Beyhakî’de rivayet edilen ve atasözü hâline gelen şu ifade de aynı noktaya işaret eder:
“İnsan, başkasının gözündeki çapağı görür de kendi gözündeki kalası görmez.” Bu söz, başkasını yargılamadan önce insanın kendisini sorgulaması gerektiğini hatırlatır.
Sâdî’nin şu sözü ise empatisizliğin yıkıcı etkisini çarpıcı biçimde anlatır: “Elli yıl iyilik yapsan da bir yanlış hareket her şeyi mahveder.” Empati yoksa, bir anlık hoyratlık uzun yılların emeğini boşa çıkarabilir.
Deylemî’de rivayet edilen şu söz, adalet ile empati arasındaki bağı özetler: “Sen insanlara nasıl davranırsan, sana da öyle davranılır.” Bu ilke, davranışlarımızın bize döneceğini hatırlatan evrensel bir ölçüdür.
Tolstoy bu hakikati şu sert ifadelerle dile getirir: “Başkası hakkında hüküm vermeyiniz ki size de hüküm verilmesin… Kardeşinin gözündeki çöpü görürsün de kendi gözündeki direği görmezsin.” Bu sertlik, insanı sarsmak ve kendisiyle yüzleştirmek içindir.
İnsanlar, birbirlerini suçlayıp mahkûm etmeden önce, anlaşmazlık konusuna bir de karşı pencereden bakmayı denemelidir. Birinin yanlış yaptığını düşünmeden önce, onu o davranışa iten sebepleri anlamaya çalışmak gerekir. Asıl erdem, hatada ısrar etmemektir.
Empati; farklı kimlik, kültür ve düşünceleri bir arada tutan toplumsal yapıştırıcıdır. Empati eksikliği ise “öteki”ni dışlayan ve kendini merkeze alan tutumların zeminini oluşturur.
Bunun tarihî bir örneği, Türkiye’de farklı etnik toplulukların yaşadığı bölgelere yazılan “Ne Mutlu Türküm Diyene” gibi ifadelerde görülür. Bu söz, niyet olarak birleştirici olsa da empatik bir dil üretmemiştir. Çünkü kimliği kanırtarak kurulan aidiyet, çoğu zaman yakınlık değil yabancılaşma doğurmuştur.

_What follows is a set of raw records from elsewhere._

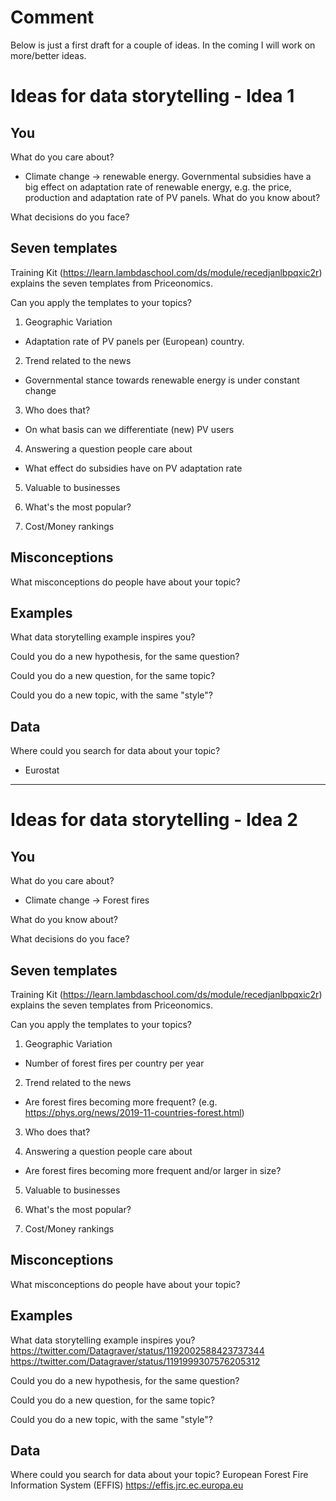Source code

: # Comment

Below is just a first draft for a couple of ideas. In the coming I will work on more/better ideas. 

# Ideas for data storytelling - Idea 1

## You

What do you care about? 
* Climate change -> renewable energy. Governmental subsidies have a big effect on adaptation rate of renewable energy, e.g. the price, production and adaptation rate of PV panels.
What do you know about?


What decisions do you face?


## Seven templates

Training Kit (https://learn.lambdaschool.com/ds/module/recedjanlbpqxic2r) explains the seven templates from Priceonomics.

Can you apply the templates to your topics? 

1. Geographic Variation
* Adaptation rate of PV panels per (European) country.

2. Trend related to the news
* Governmental stance towards renewable energy is under constant change

3. Who does that?
* On what basis can we differentiate (new) PV users

4. Answering a question people care about
* What effect do subsidies have on PV adaptation rate

5. Valuable to businesses


6. What's the most popular?


7. Cost/Money rankings


## Misconceptions

What misconceptions do people have about your topic?


## Examples

What data storytelling example inspires you?


Could you do a new hypothesis, for the same question?


Could you do a new question, for the same topic?


Could you do a new topic, with the same "style"?


## Data

Where could you search for data about your topic?
* Eurostat
---

# Ideas for data storytelling - Idea 2

## You

What do you care about?
* Climate change -> Forest fires

What do you know about?


What decisions do you face?


## Seven templates

Training Kit (https://learn.lambdaschool.com/ds/module/recedjanlbpqxic2r) explains the seven templates from Priceonomics.

Can you apply the templates to your topics? 

1. Geographic Variation
* Number of forest fires per country per year 

2. Trend related to the news
* Are forest fires becoming more frequent? (e.g. https://phys.org/news/2019-11-countries-forest.html)

3. Who does that?


4. Answering a question people care about
* Are forest fires becoming more frequent and/or larger in size?

5. Valuable to businesses


6. What's the most popular?


7. Cost/Money rankings


## Misconceptions

What misconceptions do people have about your topic?


## Examples

What data storytelling example inspires you?
https://twitter.com/Datagraver/status/1192002588423737344
https://twitter.com/Datagraver/status/1191999307576205312

Could you do a new hypothesis, for the same question?


Could you do a new question, for the same topic?


Could you do a new topic, with the same "style"?


## Data

Where could you search for data about your topic?
European Forest Fire Information System (EFFIS) https://effis.jrc.ec.europa.eu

Empati yerine üstünlük duygusu yerleştiğinde, büyük kimlik zayıflar; küçük ve parçalı kimlikler güç kazanır. Bu durumdan beslenen birçok yapı, zamanla sosyolojik bir gerçeklik hâline gelir. “Egoist akıl başkasının iyiliğini düşünmez; kendi çıkarını görür, başkasınınkini görmez.”
Bir insanı değerli görmez, kendinizi ona dayatırsanız onu yanınıza çekmiş olmaz; aksine uzaklaştırırsınız. Değer verilen insan ise kendiliğinden yakınlaşır. Bu yakınlaşma, karşılıklı zenginleşmeyi doğurur. İki taraf da hayata daha güçlü çıkar.
İslam’ın öğrettiği empati, yalnızca duygusal değil, inanç temelli bir sorumluluktur. Yermük Savaşı’nda suyu birbirine tercih eden şehitlerin kıssası, empatiyi imanın en yüksek tezahürü olarak önümüze koyar.
Muhacirlerle Ensar arasında kurulan kardeşlik de empatiye dayalı toplumsal adaletin en güçlü örneklerindendir. Bu ruh, İslam toplumlarını kısa sürede bir araya getirmiş ve insanlık tarihine örnek bir birlik modeli sunmuştur.
Bugün de empati; bencilliğin panzehiri, adaletin ve kardeşliğin ön şartıdır. Farklılıkları tehdit değil zenginlik olarak görebilen bir ferasetle birleştiğinde, toplumsal huzur yeniden tesis edilebilir. Empati, insanı insana bağlayan görünmez bir nurdur. Bu nuru kaybeden toplum, ferasetini de kaybeder. Vesselam.